Another, and even subtler problem arises when we try to count the songs in the CD collection, because we haven't decided what a song really is. For example, Peter Gabriel has released three different CDs that all contain a song titled Biko. Does this count as one song, or as three? The version on the album usually10 known as 3 is the original studio version, the version on Plays Live is a live recording, and the version on Shaking the Tree is indistinguishable from the original studio version on 3.

The complexity does not stop there, for these CDs are issued in slightly different versions in different countries, and records that were originally released as LPs are often re-released once on CD with poor quality and later remastered to much better quality. This produces CDs with identical titles and song listings, identical (or near-identical) covers, but with subtly different sounds.

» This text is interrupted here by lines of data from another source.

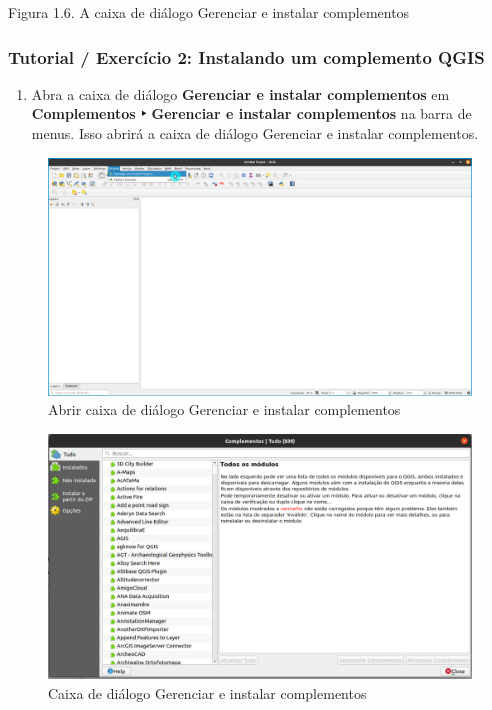 \documentclass[
]{book}
\providecommand{\tightlist}{%
  \setlength{\itemsep}{0pt}\setlength{\parskip}{0pt}}
\begin{document}
Figura 1.6. A caixa de diálogo Gerenciar e instalar complementos

\hypertarget{tutorial-exercuxedcio-2-instalando-um-complemento-qgis}{%
\subsubsection{\texorpdfstring{\textbf{Tutorial / Exercício 2: Instalando um complemento QGIS}}{Tutorial / Exercício 2: Instalando um complemento QGIS}}\label{tutorial-exercuxedcio-2-instalando-um-complemento-qgis}}

\begin{enumerate}
\def\labelenumi{\arabic{enumi}.}
\tightlist
\item
  Abra a caixa de diálogo \textbf{Gerenciar e instalar complementos} em \textbf{Complementos ‣ Gerenciar e instalar complementos} na barra de menus. Isso abrirá a caixa de diálogo Gerenciar e instalar complementos.
\end{enumerate}

\begin{figure}
\centering
\includegraphics{media/modulo1/plugins-menu-2.png}
\caption{Abrir caixa de diálogo Gerenciar e instalar complementos}
\end{figure}

\begin{figure}
\centering
\includegraphics{media/modulo1/manage-and-install-plugins-dialog.png}
\caption{Caixa de diálogo Gerenciar e instalar complementos}
\end{figure}
\end{document}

Clearly, to be able to make a structured information system for something as messy as this, we need a theory of reality, an ontology that can tell us what is what. One such ontology already exists, and is known as IFLA FRBR, or Functional Requirements for Bibliographic Records, defined by the International Federation of Library Associations and Institutions. The specification can be found at http://www.ifla.org/VII/s13/frbr/frbr.pdf. This ontology deals with what it calls creations (not just music) and defines three main categories of creations:

manifestations

These are tangible creations that are either physical objects composed of atoms and molecules or digital objects consisting of bits and bytes. A CD and a track on a CD would both be manifestations, as would notes printed on paper.

performances

These are spatio-temporal creations, that is, creations that have taken place as events in space and time. A concert would be a typical example of a performance. If a performance is recorded somehow, that recording becomes a manifestation of the performance.11

works

Works are the least tangible category of creations, being abstract creations. For example, if you think of a new melody, that becomes an abstract creation, and its existence will not be revealed until you either make a manifestation of it (by writing down the notes) or a performance of it (by humming it or singing it out loud).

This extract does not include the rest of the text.